— WHAT TO WORK ON —
Look through the records below for the line with "with the edge of the sword, and". Return that line and each one after it up to and including the line with "the sword. He", exactly.
═════ DATASET EXCERPTS ═════
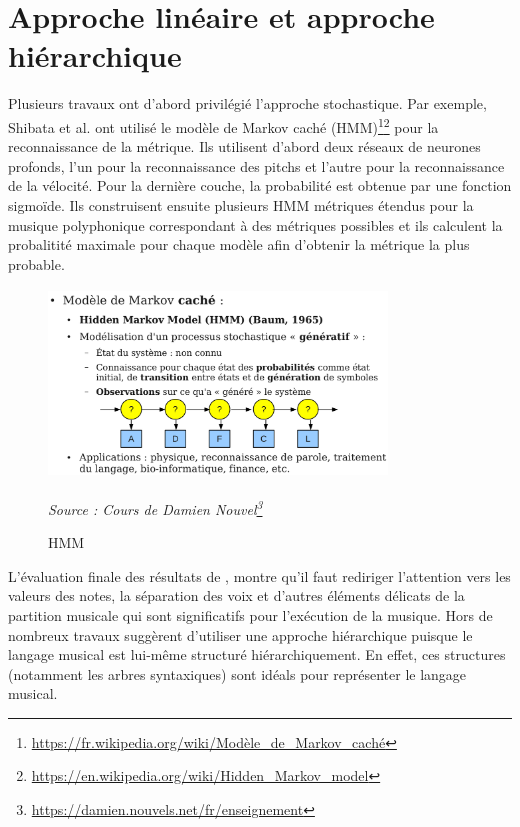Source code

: \section{Approche linéaire et approche hiérarchique}
Plusieurs travaux ont d’abord privilégié l’approche stochastique. Par exemple, Shibata et al.\cite{SHIBATA2021262} ont utilisé le modèle de Markov caché (HMM)\footnote{\url{https://fr.wikipedia.org/wiki/Modèle_de_Markov_caché}}\footnote{\url{https://en.wikipedia.org/wiki/Hidden_Markov_model}} pour la reconnaissance de la métrique. Ils utilisent d’abord deux réseaux de neurones profonds, l’un pour la reconnaissance des pitchs et l’autre pour la reconnaissance de la vélocité. Pour la dernière couche, la probabilité est obtenue par une fonction sigmoïde. Ils construisent ensuite plusieurs HMM métriques étendus pour la musique polyphonique correspondant à des métriques possibles et ils calculent la probalitité maximale pour chaque modèle afin d’obtenir la métrique la plus probable.
\begin{figure}[h]
	\centering
	\includegraphics[height=50mm, width=90mm]{z_images/2_etat_de_l_art/hmm.png}
	\caption{HMM}
	\textit{Source : Cours de Damien Nouvel\footnote{\url{https://damien.nouvels.net/fr/enseignement}}}
\end{figure}

L’évaluation finale des résultats de \cite{SHIBATA2021262}, montre qu’il faut rediriger l’attention vers les valeurs des notes, la séparation des voix et d'autres éléments délicats de la partition musicale qui sont significatifs pour l'exécution de la musique. Hors de nombreux travaux suggèrent d’utiliser une approche hiérarchique puisque le langage musical est lui-même structuré hiérarchiquement. En effet, ces structures (notamment les arbres syntaxiques) sont idéals pour représenter le langage musical.
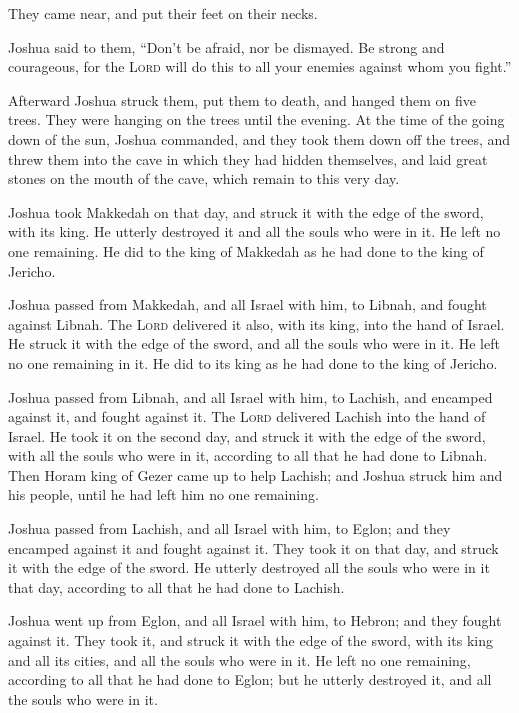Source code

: They came near, and put their feet on their necks.

 Joshua said to them, ``Don't be afraid, nor be dismayed.
Be strong and courageous, for the \textsc{Lord} will do this to all your
enemies against whom you fight.''

 Afterward Joshua struck them, put them to death, and
hanged them on five trees. They were hanging on the trees until the
evening.  At the time of the going down of the sun,
Joshua commanded, and they took them down off the trees, and threw them
into the cave in which they had hidden themselves, and laid great stones
on the mouth of the cave, which remain to this very day.

 Joshua took Makkedah on that day, and struck it with the
edge of the sword, with its king. He utterly destroyed it and all the
souls who were in it. He left no one remaining. He did to the king of
Makkedah as he had done to the king of Jericho.

 Joshua passed from Makkedah, and all Israel with him, to
Libnah, and fought against Libnah.  The \textsc{Lord}
delivered it also, with its king, into the hand of Israel. He struck it
with the edge of the sword, and all the souls who were in it. He left no
one remaining in it. He did to its king as he had done to the king of
Jericho.

 Joshua passed from Libnah, and all Israel with him, to
Lachish, and encamped against it, and fought against it. 
The \textsc{Lord} delivered Lachish into the hand of Israel. He took it
on the second day, and struck it with the edge of the sword, with all
the souls who were in it, according to all that he had done to Libnah.
 Then Horam king of Gezer came up to help Lachish; and
Joshua struck him and his people, until he had left him no one
remaining.

 Joshua passed from Lachish, and all Israel with him, to
Eglon; and they encamped against it and fought against it.
 They took it on that day, and struck it with the edge of
the sword. He utterly destroyed all the souls who were in it that day,
according to all that he had done to Lachish.

 Joshua went up from Eglon, and all Israel with him, to
Hebron; and they fought against it.  They took it, and
struck it with the edge of the sword, with its king and all its cities,
and all the souls who were in it. He left no one remaining, according to
all that he had done to Eglon; but he utterly destroyed it, and all the
souls who were in it.


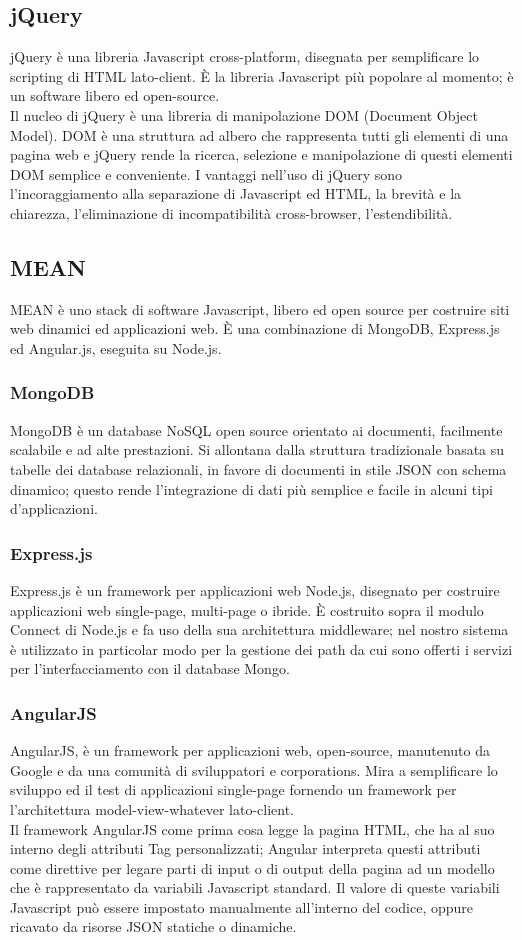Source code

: 	\subsection{jQuery}{
		jQuery è una libreria Javascript cross-platform, disegnata per semplificare lo scripting di HTML lato-client. È la libreria Javascript più popolare al momento; è un software libero ed open-source. \\
		Il nucleo di jQuery è una libreria di manipolazione DOM (Document Object Model). DOM è una struttura ad albero che rappresenta tutti gli elementi di una pagina web e jQuery rende la ricerca, selezione e manipolazione di questi elementi DOM semplice e conveniente.
		I vantaggi nell'uso di jQuery sono l'incoraggiamento alla separazione di Javascript ed HTML, la brevità e la chiarezza, l'eliminazione di incompatibilità cross-browser, l'estendibilità.
	}
	\subsection{MEAN}{
		MEAN è uno stack di software Javascript, libero ed open source per costruire siti web dinamici ed applicazioni web. È una combinazione di MongoDB, Express.js ed Angular.js, eseguita su Node.js.
	}
	\subsubsection{MongoDB}{
		MongoDB è un database NoSQL open source orientato ai documenti, facilmente scalabile e ad alte prestazioni. Si allontana dalla struttura tradizionale basata su tabelle dei database relazionali, in favore di documenti in stile JSON con schema dinamico; questo rende l'integrazione di dati più semplice e facile in alcuni tipi d'applicazioni.
	}
	\subsubsection{Express.js}{
		Express.js è un framework per applicazioni web Node.js, disegnato per costruire applicazioni web single-page, multi-page o ibride.
		È costruito sopra il modulo Connect di Node.js e fa uso della sua architettura middleware; nel nostro sistema è utilizzato in particolar modo per la gestione dei path da cui sono  offerti i servizi per l'interfacciamento con il database Mongo.
	}
	\subsubsection{AngularJS}{
		AngularJS, è un framework per applicazioni web, open-source, manutenuto da Google e da una comunità di sviluppatori e corporations. Mira a semplificare lo sviluppo ed il test di applicazioni single-page fornendo un framework per l'architettura model-view-whatever lato-client. \\
		Il framework AngularJS come prima cosa legge la pagina HTML, che ha al suo interno degli attributi Tag personalizzati; Angular interpreta questi attributi come direttive per legare parti di input o di output della pagina ad un modello che è rappresentato da variabili Javascript standard. Il valore di queste variabili Javascript può essere impostato manualmente all'interno del codice, oppure ricavato da risorse JSON statiche o dinamiche.
	}

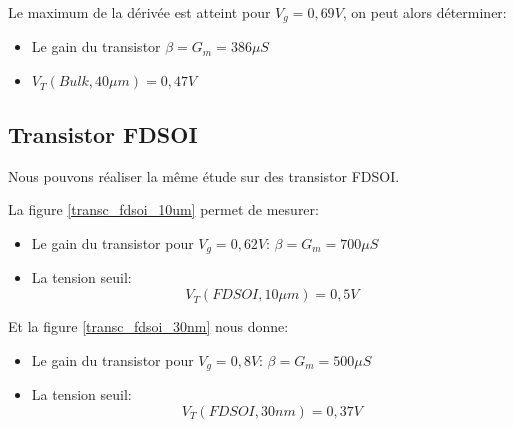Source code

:\documentclass[a4paper,11pt]{report}
\begin{document}
Le maximum de la dérivée est atteint pour $V_g = 0,69V$, on peut alors déterminer:
\begin{itemize}
    \item Le gain du transistor $\beta = G_m = 386\mu S$
    \item $V_T(Bulk, 40\mu m) = 0,47V$
\end{itemize}


\subsection{Transistor FDSOI}
Nous pouvons réaliser la même étude sur des transistor FDSOI.

La figure \ref{transc_fdsoi_10um} permet de mesurer:

\begin{itemize}
    \item Le gain du transistor pour $V_g = 0,62V$: $\beta = G_m = 700\mu S$
    \item La tension seuil: \[V_T(FDSOI, 10\mu m) = 0,5V\]
\end{itemize}

\vspace*{8mm}
Et la figure \ref{transc_fdsoi_30nm} nous donne:
\begin{itemize}
    \item Le gain du transistor pour $V_g = 0,8V$: $\beta = G_m = 500\mu S$
    \item La tension seuil: \[V_T(FDSOI, 30nm) = 0,37V\]
\end{itemize}
\end{document}
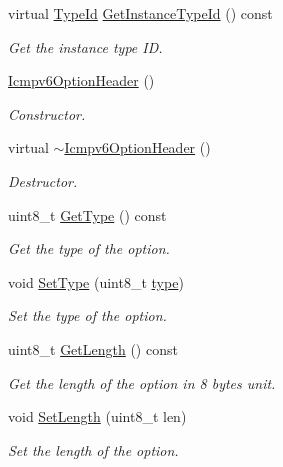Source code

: \begin{DoxyCompactItemize}
\item 
virtual \hyperlink{classns3_1_1TypeId}{Type\+Id} \hyperlink{classns3_1_1Icmpv6OptionHeader_a772875e860bb7d9e13cb9bb653727edb}{Get\+Instance\+Type\+Id} () const 
\begin{DoxyCompactList}\small\item\em Get the instance type ID. \end{DoxyCompactList}\item 
\hyperlink{classns3_1_1Icmpv6OptionHeader_a089cd1c96256df43080de0ac749e3983}{Icmpv6\+Option\+Header} ()
\begin{DoxyCompactList}\small\item\em Constructor. \end{DoxyCompactList}\item 
virtual \hyperlink{classns3_1_1Icmpv6OptionHeader_a31c29dc398bd045d79d38c1768edbbfa}{$\sim$\+Icmpv6\+Option\+Header} ()
\begin{DoxyCompactList}\small\item\em Destructor. \end{DoxyCompactList}\item 
uint8\+\_\+t \hyperlink{classns3_1_1Icmpv6OptionHeader_a7a8cca8443e708b23373fa6f4c7b072f}{Get\+Type} () const 
\begin{DoxyCompactList}\small\item\em Get the type of the option. \end{DoxyCompactList}\item 
void \hyperlink{classns3_1_1Icmpv6OptionHeader_a05189e19a5b625aeafd808962821a27c}{Set\+Type} (uint8\+\_\+t \hyperlink{visualizer-ideas_8txt_add98db9e15e2a58cf2b57623e7aa893a}{type})
\begin{DoxyCompactList}\small\item\em Set the type of the option. \end{DoxyCompactList}\item 
uint8\+\_\+t \hyperlink{classns3_1_1Icmpv6OptionHeader_a46ab13e3950e89a27445926c29c6ab0f}{Get\+Length} () const 
\begin{DoxyCompactList}\small\item\em Get the length of the option in 8 bytes unit. \end{DoxyCompactList}\item 
void \hyperlink{classns3_1_1Icmpv6OptionHeader_ae4a34624523bdfe2355e2ecefa022515}{Set\+Length} (uint8\+\_\+t len)
\begin{DoxyCompactList}\small\item\em Set the length of the option. \end{DoxyCompactList}\item 

\end{DoxyCompactItemize}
═════
— SOLUTION BELOW —
with the edge of the sword, and all the souls who were in it. He left no
one remaining in it. He did to its king as he had done to the king of
Jericho.

 Joshua passed from Libnah, and all Israel with him, to
Lachish, and encamped against it, and fought against it. 
The \textsc{Lord} delivered Lachish into the hand of Israel. He took it
on the second day, and struck it with the edge of the sword, with all
the souls who were in it, according to all that he had done to Libnah.
 Then Horam king of Gezer came up to help Lachish; and
Joshua struck him and his people, until he had left him no one
remaining.

 Joshua passed from Lachish, and all Israel with him, to
Eglon; and they encamped against it and fought against it.
 They took it on that day, and struck it with the edge of
the sword. He utterly destroyed all the souls who were in it that day,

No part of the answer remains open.